Syria was expelled from the 22-member Arab League soon after war broke out in 2011. Arab countries have sanctioned Damascus and condemned Assad for using overwhelming military force and failing to negotiate with the opposition.
The reason for al-Bashir’s visit was not immediately clear. But with the war in Syria winding down in favor of Assad as his troops recapture key cities and population centers, some Arab officials have expressed interest in exploring the restoration of ties.

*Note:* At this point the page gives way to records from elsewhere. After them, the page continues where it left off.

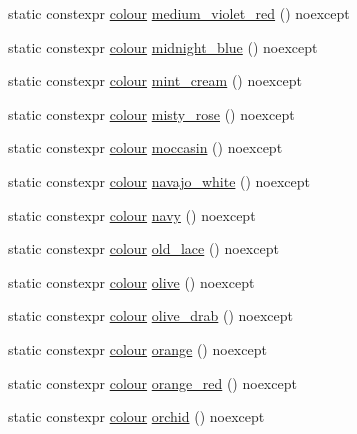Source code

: \begin{DoxyCompactItemize}
static constexpr \mbox{\hyperlink{classmoka_1_1colour}{colour}} \mbox{\hyperlink{classmoka_1_1colour_a65612bcc537f83b7973fd7639d26a22a}{medium\+\_\+violet\+\_\+red}} () noexcept
\item 
static constexpr \mbox{\hyperlink{classmoka_1_1colour}{colour}} \mbox{\hyperlink{classmoka_1_1colour_a3bfea780e8f0f1d4c79716c1890362d6}{midnight\+\_\+blue}} () noexcept
\item 
static constexpr \mbox{\hyperlink{classmoka_1_1colour}{colour}} \mbox{\hyperlink{classmoka_1_1colour_a146279b6490d141db7643651fe501693}{mint\+\_\+cream}} () noexcept
\item 
static constexpr \mbox{\hyperlink{classmoka_1_1colour}{colour}} \mbox{\hyperlink{classmoka_1_1colour_ade045aa0ed34003700a03432da5d072a}{misty\+\_\+rose}} () noexcept
\item 
static constexpr \mbox{\hyperlink{classmoka_1_1colour}{colour}} \mbox{\hyperlink{classmoka_1_1colour_ae642c04d3915e7cffa71e69173391773}{moccasin}} () noexcept
\item 
static constexpr \mbox{\hyperlink{classmoka_1_1colour}{colour}} \mbox{\hyperlink{classmoka_1_1colour_adde5b40c475fd858ba3fe3ee134ed2cb}{navajo\+\_\+white}} () noexcept
\item 
static constexpr \mbox{\hyperlink{classmoka_1_1colour}{colour}} \mbox{\hyperlink{classmoka_1_1colour_a57040c8ecd0e0aae65ab46ecfce017a2}{navy}} () noexcept
\item 
static constexpr \mbox{\hyperlink{classmoka_1_1colour}{colour}} \mbox{\hyperlink{classmoka_1_1colour_a6ea7a59513953cc67947369cdaa4acaa}{old\+\_\+lace}} () noexcept
\item 
static constexpr \mbox{\hyperlink{classmoka_1_1colour}{colour}} \mbox{\hyperlink{classmoka_1_1colour_abecfd112bd69cfe1bab12859666df631}{olive}} () noexcept
\item 
static constexpr \mbox{\hyperlink{classmoka_1_1colour}{colour}} \mbox{\hyperlink{classmoka_1_1colour_a94992b07e270d1c1fe68e335257bd273}{olive\+\_\+drab}} () noexcept
\item 
static constexpr \mbox{\hyperlink{classmoka_1_1colour}{colour}} \mbox{\hyperlink{classmoka_1_1colour_a0a1c8669c878810ccdf468d90d598882}{orange}} () noexcept
\item 
static constexpr \mbox{\hyperlink{classmoka_1_1colour}{colour}} \mbox{\hyperlink{classmoka_1_1colour_abcc8eb871af80fc99257d93f8bda3fcd}{orange\+\_\+red}} () noexcept
\item 
static constexpr \mbox{\hyperlink{classmoka_1_1colour}{colour}} \mbox{\hyperlink{classmoka_1_1colour_aad4bf4e3bb3af8b61fca846655435d00}{orchid}} () noexcept

\end{DoxyCompactItemize}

In October, Assad told a little-known Kuwaiti newspaper that Syria had reached a “major understanding” with Arab states after years of hostility. He did not name the Arab countries in the interview, which was his first with a Gulf paper since the war erupted, but he said Arab and Western delegations had begun visiting Syria to prepare for the reopening of diplomatic and other missions.
The interview came on the heels of a surprisingly warm meeting between the Syrian foreign minister and his Bahraini counterpart on the sidelines of the U.N. General Assembly in September in New York. The meeting turned heads because it featured hugs between the two ministers.
The encounter raised questions about whether the Gulf countries, most of them sworn enemies of Assad ally Iran, are reconsidering their relations with Syria.
The Syrian state news agency SANA quoted the Sudanese president as saying during the meeting with Assad that he hopes Syria will recover its important role in the region as soon as possible. He also affirmed Sudan’s readiness to provide all that it can to support Syria’s territorial integrity.
SANA said Assad thanked al-Bashir for his visit, asserting that it will give strong momentum for restoring relations between the two countries “to the way it was before the war on Syria.”
Photographs transmitted by SANA showed the two leaders shaking hands at the airport in front of a Russian plane that appears to have brought al-Bashir to Syria. Russia, a key ally of Assad, maintains an airbase southeast of the Syrian city of Latakia.
Al-Bashir has been Sudan’s leader since 1989 and is wanted by the International Criminal Court in the Netherlands to face war crimes charges stemming from a conflict in his own country.